What is expected – Nothing outside the range below should be printed. Output exactly the lines from the line with "4746.87267937206 3.72439334135078e-06" to the line with "4762.47269913209 3.71869991457347e-06", both included.
Start of Records supplied
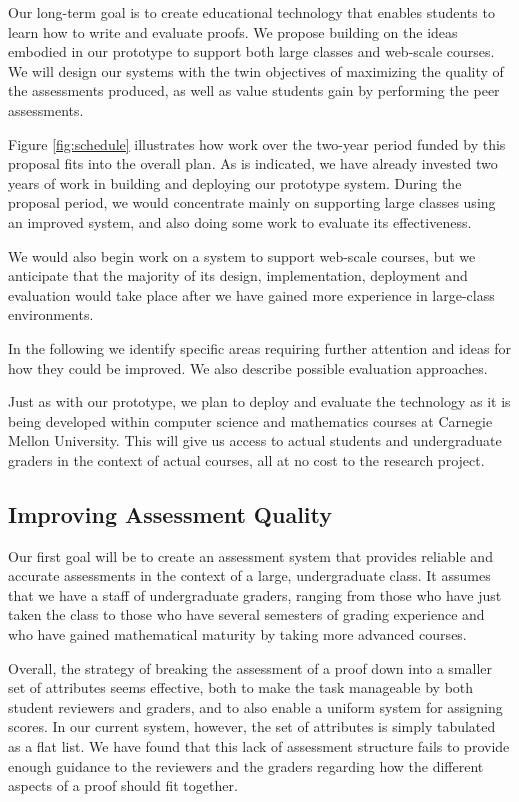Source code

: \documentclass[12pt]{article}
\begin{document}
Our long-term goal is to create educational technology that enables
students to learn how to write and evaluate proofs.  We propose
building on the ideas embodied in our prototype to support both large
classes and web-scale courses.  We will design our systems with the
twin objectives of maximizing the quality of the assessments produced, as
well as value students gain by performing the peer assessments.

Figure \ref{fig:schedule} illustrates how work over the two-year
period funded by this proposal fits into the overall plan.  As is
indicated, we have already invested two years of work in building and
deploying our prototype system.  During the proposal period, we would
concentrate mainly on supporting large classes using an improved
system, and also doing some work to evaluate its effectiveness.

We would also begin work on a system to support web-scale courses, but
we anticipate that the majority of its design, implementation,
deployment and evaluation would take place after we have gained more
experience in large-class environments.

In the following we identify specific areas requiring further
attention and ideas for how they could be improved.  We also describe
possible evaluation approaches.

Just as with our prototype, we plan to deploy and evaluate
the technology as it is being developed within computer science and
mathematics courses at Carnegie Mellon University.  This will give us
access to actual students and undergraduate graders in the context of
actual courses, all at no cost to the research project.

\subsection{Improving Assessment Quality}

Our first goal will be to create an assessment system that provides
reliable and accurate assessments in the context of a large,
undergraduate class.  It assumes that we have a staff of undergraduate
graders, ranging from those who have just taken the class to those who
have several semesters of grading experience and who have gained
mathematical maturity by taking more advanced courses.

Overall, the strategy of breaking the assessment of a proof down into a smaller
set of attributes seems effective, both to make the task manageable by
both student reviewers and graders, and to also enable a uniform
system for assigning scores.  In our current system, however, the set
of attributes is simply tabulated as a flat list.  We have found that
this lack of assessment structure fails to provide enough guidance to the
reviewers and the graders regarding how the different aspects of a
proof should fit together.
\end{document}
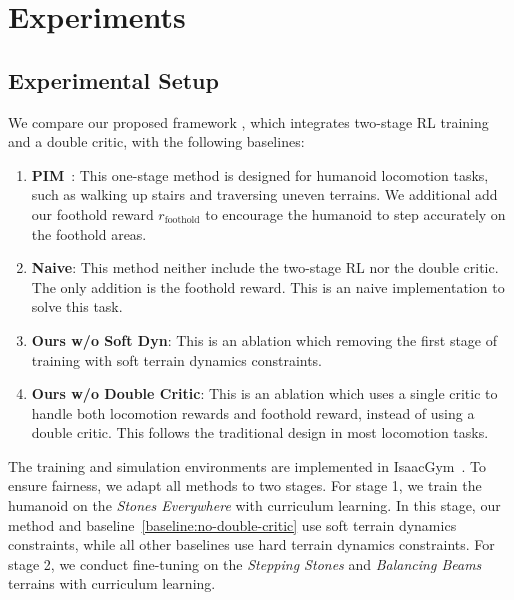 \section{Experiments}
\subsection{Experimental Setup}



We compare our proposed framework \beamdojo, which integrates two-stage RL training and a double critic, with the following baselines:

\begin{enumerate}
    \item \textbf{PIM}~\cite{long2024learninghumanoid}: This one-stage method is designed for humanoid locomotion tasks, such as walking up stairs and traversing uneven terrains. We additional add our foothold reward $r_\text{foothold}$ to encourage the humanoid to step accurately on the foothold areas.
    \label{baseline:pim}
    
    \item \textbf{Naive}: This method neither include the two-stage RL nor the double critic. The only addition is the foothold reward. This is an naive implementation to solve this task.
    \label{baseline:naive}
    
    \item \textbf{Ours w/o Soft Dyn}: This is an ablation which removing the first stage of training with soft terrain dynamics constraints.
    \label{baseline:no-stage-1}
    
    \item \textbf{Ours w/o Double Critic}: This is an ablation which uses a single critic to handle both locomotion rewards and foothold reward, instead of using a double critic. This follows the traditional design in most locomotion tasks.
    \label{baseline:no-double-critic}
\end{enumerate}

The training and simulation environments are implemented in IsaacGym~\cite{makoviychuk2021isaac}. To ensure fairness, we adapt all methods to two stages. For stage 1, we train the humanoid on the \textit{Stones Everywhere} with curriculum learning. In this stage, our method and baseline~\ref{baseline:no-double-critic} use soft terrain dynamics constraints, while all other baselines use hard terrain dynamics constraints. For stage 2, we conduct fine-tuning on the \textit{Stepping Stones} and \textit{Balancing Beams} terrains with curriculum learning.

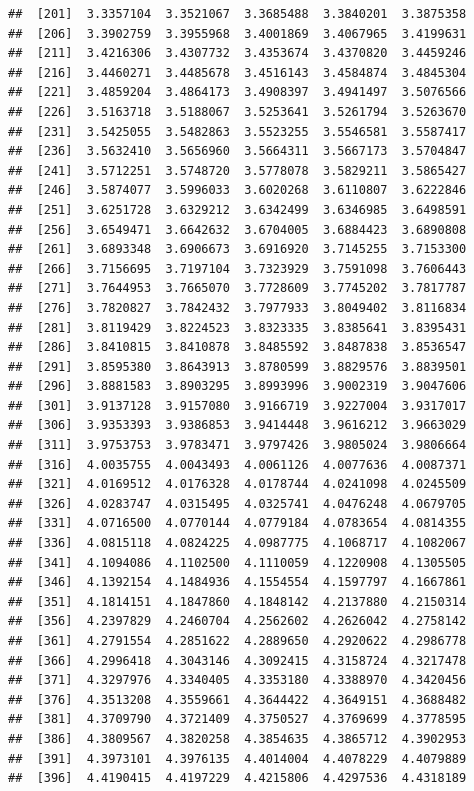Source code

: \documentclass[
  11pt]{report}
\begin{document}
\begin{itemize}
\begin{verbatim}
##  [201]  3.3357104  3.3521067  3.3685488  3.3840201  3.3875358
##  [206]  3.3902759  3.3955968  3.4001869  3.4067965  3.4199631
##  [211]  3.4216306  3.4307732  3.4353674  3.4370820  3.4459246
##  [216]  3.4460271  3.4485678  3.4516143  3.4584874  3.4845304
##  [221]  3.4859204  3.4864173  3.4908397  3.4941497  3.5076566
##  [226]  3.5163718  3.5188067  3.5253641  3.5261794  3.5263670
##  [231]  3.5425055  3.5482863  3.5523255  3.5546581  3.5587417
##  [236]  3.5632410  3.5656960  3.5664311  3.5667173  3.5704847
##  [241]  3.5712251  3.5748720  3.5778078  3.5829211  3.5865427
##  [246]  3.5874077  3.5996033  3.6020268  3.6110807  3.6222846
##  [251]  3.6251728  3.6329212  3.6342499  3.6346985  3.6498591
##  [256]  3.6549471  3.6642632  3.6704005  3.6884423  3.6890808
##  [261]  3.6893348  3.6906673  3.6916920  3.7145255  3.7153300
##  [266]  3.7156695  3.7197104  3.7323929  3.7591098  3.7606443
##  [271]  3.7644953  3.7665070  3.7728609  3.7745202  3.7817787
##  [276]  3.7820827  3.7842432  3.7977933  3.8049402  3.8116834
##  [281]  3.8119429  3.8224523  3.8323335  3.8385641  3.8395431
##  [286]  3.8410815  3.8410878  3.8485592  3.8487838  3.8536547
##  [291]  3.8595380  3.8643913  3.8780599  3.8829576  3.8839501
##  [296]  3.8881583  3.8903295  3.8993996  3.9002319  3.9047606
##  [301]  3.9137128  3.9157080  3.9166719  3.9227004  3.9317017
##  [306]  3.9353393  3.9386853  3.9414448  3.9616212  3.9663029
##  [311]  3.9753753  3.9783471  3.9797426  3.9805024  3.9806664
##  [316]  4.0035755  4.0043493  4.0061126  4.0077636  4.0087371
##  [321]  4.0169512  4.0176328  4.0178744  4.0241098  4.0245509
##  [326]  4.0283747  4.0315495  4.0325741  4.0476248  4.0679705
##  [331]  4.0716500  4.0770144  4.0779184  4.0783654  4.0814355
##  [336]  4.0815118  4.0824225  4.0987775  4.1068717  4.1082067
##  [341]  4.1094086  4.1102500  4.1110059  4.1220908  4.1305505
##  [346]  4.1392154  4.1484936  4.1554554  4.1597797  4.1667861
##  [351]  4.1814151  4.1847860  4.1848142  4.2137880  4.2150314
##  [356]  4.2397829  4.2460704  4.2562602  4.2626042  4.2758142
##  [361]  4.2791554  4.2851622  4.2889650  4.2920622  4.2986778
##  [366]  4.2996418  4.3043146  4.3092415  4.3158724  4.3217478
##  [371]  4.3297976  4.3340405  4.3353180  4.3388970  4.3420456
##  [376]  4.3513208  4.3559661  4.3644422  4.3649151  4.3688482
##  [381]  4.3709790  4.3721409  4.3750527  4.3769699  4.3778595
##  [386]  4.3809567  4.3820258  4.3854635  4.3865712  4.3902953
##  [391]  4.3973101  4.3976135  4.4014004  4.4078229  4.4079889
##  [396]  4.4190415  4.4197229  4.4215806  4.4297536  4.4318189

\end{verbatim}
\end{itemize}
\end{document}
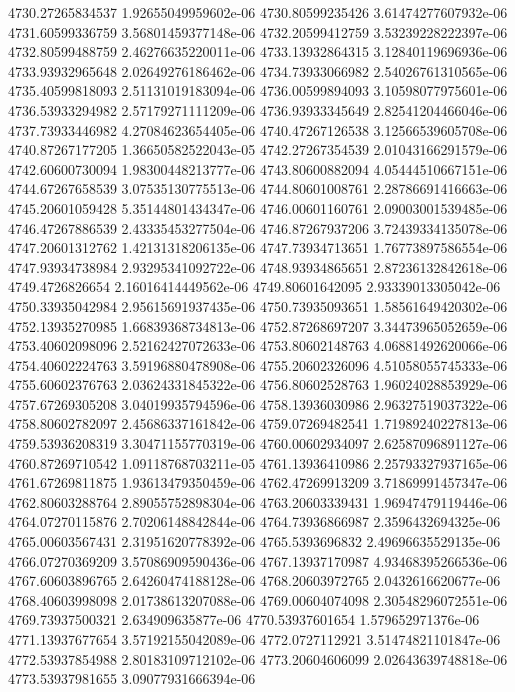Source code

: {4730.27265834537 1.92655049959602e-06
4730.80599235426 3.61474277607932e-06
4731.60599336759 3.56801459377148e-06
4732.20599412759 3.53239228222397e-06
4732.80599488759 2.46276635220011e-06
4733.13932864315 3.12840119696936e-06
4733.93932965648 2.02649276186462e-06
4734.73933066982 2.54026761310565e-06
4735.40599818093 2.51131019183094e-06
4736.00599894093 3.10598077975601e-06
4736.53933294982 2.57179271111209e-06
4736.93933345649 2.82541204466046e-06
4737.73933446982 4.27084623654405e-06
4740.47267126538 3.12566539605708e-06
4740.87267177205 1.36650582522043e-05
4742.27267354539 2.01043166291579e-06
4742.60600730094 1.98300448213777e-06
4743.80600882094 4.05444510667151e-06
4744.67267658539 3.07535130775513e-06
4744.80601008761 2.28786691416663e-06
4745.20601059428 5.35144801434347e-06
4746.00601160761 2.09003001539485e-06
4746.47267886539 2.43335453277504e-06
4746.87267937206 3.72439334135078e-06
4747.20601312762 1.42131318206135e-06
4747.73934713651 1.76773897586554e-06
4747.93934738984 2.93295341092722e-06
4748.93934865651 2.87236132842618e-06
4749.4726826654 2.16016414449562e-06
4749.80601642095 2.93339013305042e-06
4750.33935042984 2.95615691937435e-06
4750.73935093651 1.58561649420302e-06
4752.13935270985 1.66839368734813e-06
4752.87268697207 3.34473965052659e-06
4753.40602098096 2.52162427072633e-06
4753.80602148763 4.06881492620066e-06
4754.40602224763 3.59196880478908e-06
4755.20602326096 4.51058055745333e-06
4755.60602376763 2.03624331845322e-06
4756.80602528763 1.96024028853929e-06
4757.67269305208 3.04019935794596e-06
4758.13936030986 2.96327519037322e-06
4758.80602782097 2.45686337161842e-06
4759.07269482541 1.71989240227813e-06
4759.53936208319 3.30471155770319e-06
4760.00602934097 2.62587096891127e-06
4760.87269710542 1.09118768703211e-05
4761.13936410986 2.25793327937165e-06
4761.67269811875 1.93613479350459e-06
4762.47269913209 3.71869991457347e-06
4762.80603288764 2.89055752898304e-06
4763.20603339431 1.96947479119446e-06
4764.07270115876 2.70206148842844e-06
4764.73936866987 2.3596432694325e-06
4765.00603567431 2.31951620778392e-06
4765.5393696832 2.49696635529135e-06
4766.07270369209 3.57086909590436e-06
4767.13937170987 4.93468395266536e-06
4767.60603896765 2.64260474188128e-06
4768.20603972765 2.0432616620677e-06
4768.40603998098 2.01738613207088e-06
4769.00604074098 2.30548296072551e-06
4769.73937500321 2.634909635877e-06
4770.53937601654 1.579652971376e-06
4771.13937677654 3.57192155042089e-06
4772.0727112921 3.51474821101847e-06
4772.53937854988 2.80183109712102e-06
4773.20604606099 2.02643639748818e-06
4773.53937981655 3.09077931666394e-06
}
End of Records supplied
Reply to the task –
4746.87267937206 3.72439334135078e-06
4747.20601312762 1.42131318206135e-06
4747.73934713651 1.76773897586554e-06
4747.93934738984 2.93295341092722e-06
4748.93934865651 2.87236132842618e-06
4749.4726826654 2.16016414449562e-06
4749.80601642095 2.93339013305042e-06
4750.33935042984 2.95615691937435e-06
4750.73935093651 1.58561649420302e-06
4752.13935270985 1.66839368734813e-06
4752.87268697207 3.34473965052659e-06
4753.40602098096 2.52162427072633e-06
4753.80602148763 4.06881492620066e-06
4754.40602224763 3.59196880478908e-06
4755.20602326096 4.51058055745333e-06
4755.60602376763 2.03624331845322e-06
4756.80602528763 1.96024028853929e-06
4757.67269305208 3.04019935794596e-06
4758.13936030986 2.96327519037322e-06
4758.80602782097 2.45686337161842e-06
4759.07269482541 1.71989240227813e-06
4759.53936208319 3.30471155770319e-06
4760.00602934097 2.62587096891127e-06
4760.87269710542 1.09118768703211e-05
4761.13936410986 2.25793327937165e-06
4761.67269811875 1.93613479350459e-06
4762.47269913209 3.71869991457347e-06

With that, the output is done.